» INSTRUCTIONS TO FOLLOW
Here is a listing. Set it down again exactly.

» PROVIDED MATERIAL

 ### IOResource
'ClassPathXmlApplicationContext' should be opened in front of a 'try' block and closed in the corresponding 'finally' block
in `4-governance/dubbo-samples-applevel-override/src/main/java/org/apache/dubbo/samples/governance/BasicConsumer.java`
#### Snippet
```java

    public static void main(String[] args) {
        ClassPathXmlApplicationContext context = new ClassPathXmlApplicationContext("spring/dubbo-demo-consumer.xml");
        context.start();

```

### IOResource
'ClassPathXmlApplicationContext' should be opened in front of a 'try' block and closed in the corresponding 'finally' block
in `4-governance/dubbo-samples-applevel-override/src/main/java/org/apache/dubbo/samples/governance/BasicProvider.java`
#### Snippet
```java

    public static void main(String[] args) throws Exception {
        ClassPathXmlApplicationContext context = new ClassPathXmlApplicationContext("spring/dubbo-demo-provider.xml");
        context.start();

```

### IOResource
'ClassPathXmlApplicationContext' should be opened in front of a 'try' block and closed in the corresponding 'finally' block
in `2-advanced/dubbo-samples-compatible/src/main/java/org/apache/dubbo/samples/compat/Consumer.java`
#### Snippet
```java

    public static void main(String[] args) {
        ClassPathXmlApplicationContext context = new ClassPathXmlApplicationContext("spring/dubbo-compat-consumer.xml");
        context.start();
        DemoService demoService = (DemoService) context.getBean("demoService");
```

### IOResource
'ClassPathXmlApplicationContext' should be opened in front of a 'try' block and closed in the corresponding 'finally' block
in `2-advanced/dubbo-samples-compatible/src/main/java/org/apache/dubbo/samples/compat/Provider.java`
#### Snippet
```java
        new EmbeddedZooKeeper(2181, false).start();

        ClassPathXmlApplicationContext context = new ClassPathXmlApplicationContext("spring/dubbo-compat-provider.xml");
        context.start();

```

» RESULT
 ### IOResource
'ClassPathXmlApplicationContext' should be opened in front of a 'try' block and closed in the corresponding 'finally' block
in `4-governance/dubbo-samples-applevel-override/src/main/java/org/apache/dubbo/samples/governance/BasicConsumer.java`
#### Snippet
```java

    public static void main(String[] args) {
        ClassPathXmlApplicationContext context = new ClassPathXmlApplicationContext("spring/dubbo-demo-consumer.xml");
        context.start();

```

### IOResource
'ClassPathXmlApplicationContext' should be opened in front of a 'try' block and closed in the corresponding 'finally' block
in `4-governance/dubbo-samples-applevel-override/src/main/java/org/apache/dubbo/samples/governance/BasicProvider.java`
#### Snippet
```java

    public static void main(String[] args) throws Exception {
        ClassPathXmlApplicationContext context = new ClassPathXmlApplicationContext("spring/dubbo-demo-provider.xml");
        context.start();

```

### IOResource
'ClassPathXmlApplicationContext' should be opened in front of a 'try' block and closed in the corresponding 'finally' block
in `2-advanced/dubbo-samples-compatible/src/main/java/org/apache/dubbo/samples/compat/Consumer.java`
#### Snippet
```java

    public static void main(String[] args) {
        ClassPathXmlApplicationContext context = new ClassPathXmlApplicationContext("spring/dubbo-compat-consumer.xml");
        context.start();
        DemoService demoService = (DemoService) context.getBean("demoService");
```

### IOResource
'ClassPathXmlApplicationContext' should be opened in front of a 'try' block and closed in the corresponding 'finally' block
in `2-advanced/dubbo-samples-compatible/src/main/java/org/apache/dubbo/samples/compat/Provider.java`
#### Snippet
```java
        new EmbeddedZooKeeper(2181, false).start();

        ClassPathXmlApplicationContext context = new ClassPathXmlApplicationContext("spring/dubbo-compat-provider.xml");
        context.start();

```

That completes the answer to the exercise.